Review: Martyr! by Kaveh Akbar

My jaw is on the floor at how this has received such universal acclaim across every platform and major outlet in the country. This is one of the most annoying, frustrating, pretentious, amateurish books I have ever read. I could keep going with a long list of adjectives, but then I would be as overwrought as this book.

Martyr! is a book with a lot of ideas, most of which are explored with little or surface-level depth. The writing is stuffed with self-indulgent prose, similes, and metaphors, most of which are so mind-numbingly stupid that I can only assume the author’s editor was in a coma while this was being published. There are so many unnecessary details included in the writing that made me audibly shout “who cares!” so often that I now have a noise complaint filed against me. All of the characters sounded the same; even characters who are real people or well-defined preexisting characters use the same annoying pseudo-intellectual language as our protagonist and the narrator.
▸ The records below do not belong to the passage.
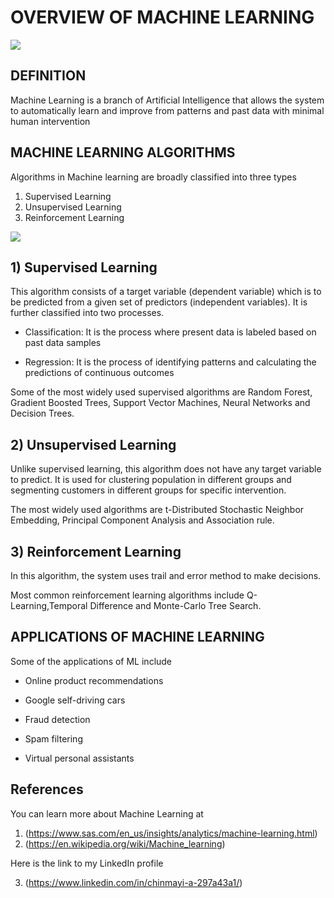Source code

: # OVERVIEW OF MACHINE LEARNING 


![](https://miro.medium.com/max/848/1*M9le42saJxWlOYyYvhKtPA.jpeg)

## DEFINITION
Machine Learning is a branch of Artificial Intelligence
that allows the system to automatically learn and improve from patterns and past data with minimal human intervention

## MACHINE LEARNING ALGORITHMS
Algorithms in Machine learning are broadly classified into three types
1)	Supervised Learning
2)	Unsupervised Learning
3)	Reinforcement Learning


![](https://miro.medium.com/max/2796/0*QYxNNYh6W9jO1b_-.png)


## 1) Supervised Learning
This algorithm consists of a target variable (dependent variable) which is to be predicted from a given set of predictors (independent variables). It is further classified into two processes.

* Classification: It is the process where present data is labeled based on past data samples

*	Regression: It is the process of identifying patterns and calculating the predictions of continuous outcomes

Some of the most widely used supervised algorithms are Random Forest, Gradient Boosted Trees,	Support Vector Machines, Neural Networks and	Decision Trees.

## 2) Unsupervised Learning
Unlike supervised learning, this algorithm does not have any target variable to predict. It is used for clustering population in different groups and segmenting customers in different groups for specific intervention.

The most widely used algorithms are t-Distributed Stochastic Neighbor Embedding, Principal Component Analysis and Association rule.

## 3) Reinforcement Learning
In this algorithm, the system uses trail and error method to make decisions.

Most common reinforcement learning algorithms include	Q-Learning,Temporal Difference and Monte-Carlo Tree Search.

## APPLICATIONS OF MACHINE LEARNING
Some of the applications of ML include

* Online product recommendations

* Google self-driving cars

* Fraud detection 

* Spam filtering

* Virtual personal assistants

## References
You can learn more about Machine Learning at
1) (https://www.sas.com/en_us/insights/analytics/machine-learning.html)
2) (https://en.wikipedia.org/wiki/Machine_learning) 

Here is the link to my LinkedIn profile

3) (https://www.linkedin.com/in/chinmayi-a-297a43a1/)

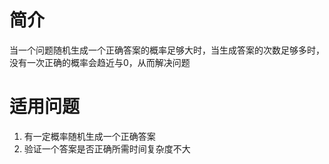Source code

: # 简介

当一个问题随机生成一个正确答案的概率足够大时，当生成答案的次数足够多时，没有一次正确的概率会趋近与0，从而解决问题

# 适用问题

1. 有一定概率随机生成一个正确答案
2. 验证一个答案是否正确所需时间复杂度不大





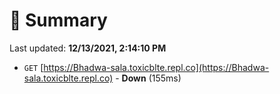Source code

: # 📖 Summary
Last updated: **12/13/2021, 2:14:10 PM**

- `GET` [https://Bhadwa-sala.toxicblte.repl.co](https://Bhadwa-sala.toxicblte.repl.co) - **Down** (155ms)
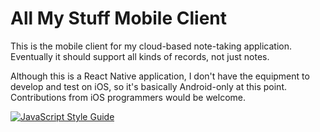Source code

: # All My Stuff Mobile Client

This is the mobile client for my cloud-based note-taking application. Eventually it should support
all kinds of records, not just notes.

Although this is a React Native application, I don't have the equipment to develop and test on
iOS, so it's basically Android-only at this point. Contributions from iOS programmers would be
welcome.

[![JavaScript Style Guide](https://img.shields.io/badge/code_style-standard-brightgreen.svg)](https://standardjs.com)

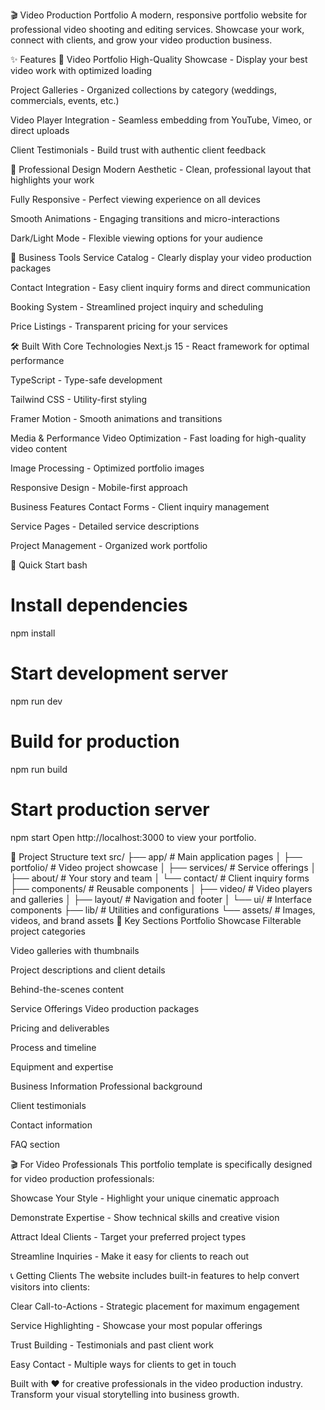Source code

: 🎬 Video Production Portfolio
A modern, responsive portfolio website for professional video shooting and editing services. Showcase your work, connect with clients, and grow your video production business.

✨ Features
🎥 Video Portfolio
High-Quality Showcase - Display your best video work with optimized loading

Project Galleries - Organized collections by category (weddings, commercials, events, etc.)

Video Player Integration - Seamless embedding from YouTube, Vimeo, or direct uploads

Client Testimonials - Build trust with authentic client feedback

🎨 Professional Design
Modern Aesthetic - Clean, professional layout that highlights your work

Fully Responsive - Perfect viewing experience on all devices

Smooth Animations - Engaging transitions and micro-interactions

Dark/Light Mode - Flexible viewing options for your audience

💼 Business Tools
Service Catalog - Clearly display your video production packages

Contact Integration - Easy client inquiry forms and direct communication

Booking System - Streamlined project inquiry and scheduling

Price Listings - Transparent pricing for your services

🛠 Built With
Core Technologies
Next.js 15 - React framework for optimal performance

TypeScript - Type-safe development

Tailwind CSS - Utility-first styling

Framer Motion - Smooth animations and transitions

Media & Performance
Video Optimization - Fast loading for high-quality video content

Image Processing - Optimized portfolio images

Responsive Design - Mobile-first approach

Business Features
Contact Forms - Client inquiry management

Service Pages - Detailed service descriptions

Project Management - Organized work portfolio

🚀 Quick Start
bash
# Install dependencies
npm install

# Start development server
npm run dev

# Build for production
npm run build

# Start production server
npm start
Open http://localhost:3000 to view your portfolio.

📁 Project Structure
text
src/
├── app/                 # Main application pages
│   ├── portfolio/      # Video project showcase
│   ├── services/       # Service offerings
│   ├── about/          # Your story and team
│   └── contact/        # Client inquiry forms
├── components/         # Reusable components
│   ├── video/         # Video players and galleries
│   ├── layout/        # Navigation and footer
│   └── ui/            # Interface components
├── lib/               # Utilities and configurations
└── assets/            # Images, videos, and brand assets
🎯 Key Sections
Portfolio Showcase
Filterable project categories

Video galleries with thumbnails

Project descriptions and client details

Behind-the-scenes content

Service Offerings
Video production packages

Pricing and deliverables

Process and timeline

Equipment and expertise

Business Information
Professional background

Client testimonials

Contact information

FAQ section

🎬 For Video Professionals
This portfolio template is specifically designed for video production professionals:

Showcase Your Style - Highlight your unique cinematic approach

Demonstrate Expertise - Show technical skills and creative vision

Attract Ideal Clients - Target your preferred project types

Streamline Inquiries - Make it easy for clients to reach out

📞 Getting Clients
The website includes built-in features to help convert visitors into clients:

Clear Call-to-Actions - Strategic placement for maximum engagement

Service Highlighting - Showcase your most popular offerings

Trust Building - Testimonials and past client work

Easy Contact - Multiple ways for clients to get in touch

Built with ❤️ for creative professionals in the video production industry. Transform your visual storytelling into business growth.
This was the most cliché, corny book I have read this year (and likely in the last few years). It’s like a draft from an ENGL Creative Writing 201 class came to life, escaped the halls of academia, and won the lottery to become one of the “it” books from the last year. I beg this author to return to writing poetry, the industry to stop awarding first-draft books that do the minimum to explore form, and the person who read the audiobook to return to performing in soap operas.